Document images with source code:
◆ ◆ ◆

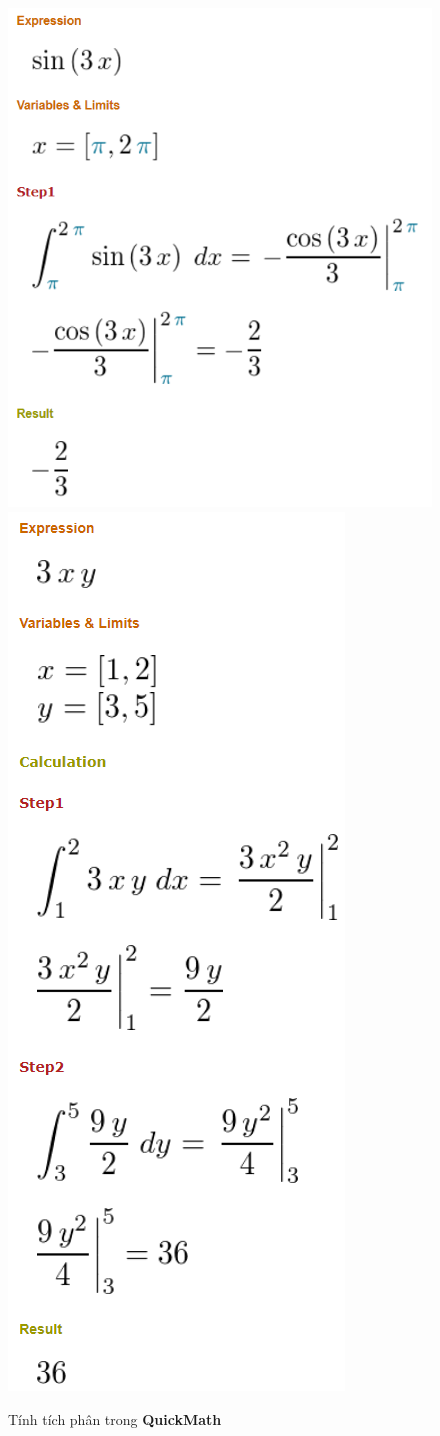 \documentclass[a4paper]{article}
\begin{document}
\begin{enumerate}
\begin{itemize}
\begin{figure}
	\centering
	\includegraphics[width=0.5\linewidth]{quickmath6}
	\includegraphics[width=0.5\linewidth]{quickmath7}
	\caption{Tính tích phân trong \textbf{QuickMath}}
	\label{fig:quickmath6}
\end{figure}
\end{itemize}

\end{enumerate}	
\end{document}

◆ ◆ ◆

(Exercise brief) I'd like the data above duplicated exactly, with no pictures included.

(Written answer)
 \documentclass[a4paper]{article}
\begin{document}
\begin{enumerate}
\begin{itemize}
\begin{figure}
	\centering
	\includegraphics[width=0.5\linewidth]{quickmath6}
	\includegraphics[width=0.5\linewidth]{quickmath7}
	\caption{Tính tích phân trong \textbf{QuickMath}}
	\label{fig:quickmath6}
\end{figure}
\end{itemize}

\end{enumerate}	
\end{document}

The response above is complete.